Stored data entries
==*==

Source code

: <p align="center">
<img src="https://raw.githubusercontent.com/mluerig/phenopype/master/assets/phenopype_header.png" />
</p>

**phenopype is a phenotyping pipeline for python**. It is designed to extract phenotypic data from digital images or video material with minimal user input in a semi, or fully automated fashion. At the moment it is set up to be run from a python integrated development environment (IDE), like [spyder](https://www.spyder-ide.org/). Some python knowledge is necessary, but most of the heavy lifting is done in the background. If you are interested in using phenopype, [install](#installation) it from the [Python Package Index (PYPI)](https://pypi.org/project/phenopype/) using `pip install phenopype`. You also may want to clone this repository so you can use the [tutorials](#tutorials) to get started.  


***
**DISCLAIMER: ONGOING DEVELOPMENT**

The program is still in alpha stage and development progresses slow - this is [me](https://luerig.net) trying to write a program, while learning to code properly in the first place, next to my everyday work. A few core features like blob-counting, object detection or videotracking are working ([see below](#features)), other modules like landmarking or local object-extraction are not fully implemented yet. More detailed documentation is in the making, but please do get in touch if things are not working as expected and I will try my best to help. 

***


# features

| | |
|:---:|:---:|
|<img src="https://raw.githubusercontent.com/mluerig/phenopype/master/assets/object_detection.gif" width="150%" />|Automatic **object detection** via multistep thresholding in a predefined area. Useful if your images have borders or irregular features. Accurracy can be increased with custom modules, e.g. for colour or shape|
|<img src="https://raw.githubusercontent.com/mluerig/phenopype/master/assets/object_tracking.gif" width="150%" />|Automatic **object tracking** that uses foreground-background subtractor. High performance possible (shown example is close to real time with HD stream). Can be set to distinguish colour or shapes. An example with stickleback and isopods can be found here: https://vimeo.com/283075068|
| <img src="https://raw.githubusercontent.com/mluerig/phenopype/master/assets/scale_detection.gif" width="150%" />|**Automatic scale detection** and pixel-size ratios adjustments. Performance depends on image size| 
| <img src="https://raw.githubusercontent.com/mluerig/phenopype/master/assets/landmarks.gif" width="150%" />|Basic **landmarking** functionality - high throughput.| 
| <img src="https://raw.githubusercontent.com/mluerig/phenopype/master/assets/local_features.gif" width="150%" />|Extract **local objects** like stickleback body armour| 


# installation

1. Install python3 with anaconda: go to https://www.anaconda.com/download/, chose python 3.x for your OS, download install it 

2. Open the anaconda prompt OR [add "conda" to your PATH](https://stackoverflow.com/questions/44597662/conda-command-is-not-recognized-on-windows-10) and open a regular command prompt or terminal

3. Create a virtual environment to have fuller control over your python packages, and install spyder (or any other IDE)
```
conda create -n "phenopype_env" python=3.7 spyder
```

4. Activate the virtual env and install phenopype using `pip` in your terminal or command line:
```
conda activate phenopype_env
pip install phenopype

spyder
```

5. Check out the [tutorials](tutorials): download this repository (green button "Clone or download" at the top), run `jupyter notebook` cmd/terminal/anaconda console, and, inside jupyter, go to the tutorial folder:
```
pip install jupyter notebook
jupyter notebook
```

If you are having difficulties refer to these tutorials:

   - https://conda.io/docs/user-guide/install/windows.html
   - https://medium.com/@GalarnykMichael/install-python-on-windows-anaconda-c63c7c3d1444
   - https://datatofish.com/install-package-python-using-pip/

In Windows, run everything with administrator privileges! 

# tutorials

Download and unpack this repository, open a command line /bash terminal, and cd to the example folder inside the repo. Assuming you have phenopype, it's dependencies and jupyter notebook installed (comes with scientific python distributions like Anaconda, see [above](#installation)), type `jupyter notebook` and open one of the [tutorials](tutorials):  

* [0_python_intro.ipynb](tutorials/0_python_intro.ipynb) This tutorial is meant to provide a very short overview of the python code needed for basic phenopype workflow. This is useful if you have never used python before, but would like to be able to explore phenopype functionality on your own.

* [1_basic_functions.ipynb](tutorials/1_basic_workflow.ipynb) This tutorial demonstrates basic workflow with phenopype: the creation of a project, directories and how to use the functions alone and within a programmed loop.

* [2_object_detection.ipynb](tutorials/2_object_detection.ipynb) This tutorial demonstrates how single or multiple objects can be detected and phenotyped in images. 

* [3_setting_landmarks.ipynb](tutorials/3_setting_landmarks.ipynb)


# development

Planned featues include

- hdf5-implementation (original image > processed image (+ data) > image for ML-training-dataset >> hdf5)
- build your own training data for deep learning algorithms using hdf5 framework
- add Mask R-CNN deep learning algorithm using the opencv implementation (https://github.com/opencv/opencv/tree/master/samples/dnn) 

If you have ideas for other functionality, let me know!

==*==

REQUIRED WORK
The word "inside" appears in some lines of the data. Copy every one of those lines.

SOLUTION FOR THIS EXERCISE
5. Check out the [tutorials](tutorials): download this repository (green button "Clone or download" at the top), run `jupyter notebook` cmd/terminal/anaconda console, and, inside jupyter, go to the tutorial folder:
Download and unpack this repository, open a command line /bash terminal, and cd to the example folder inside the repo. Assuming you have phenopype, it's dependencies and jupyter notebook installed (comes with scientific python distributions like Anaconda, see [above](#installation)), type `jupyter notebook` and open one of the [tutorials](tutorials):  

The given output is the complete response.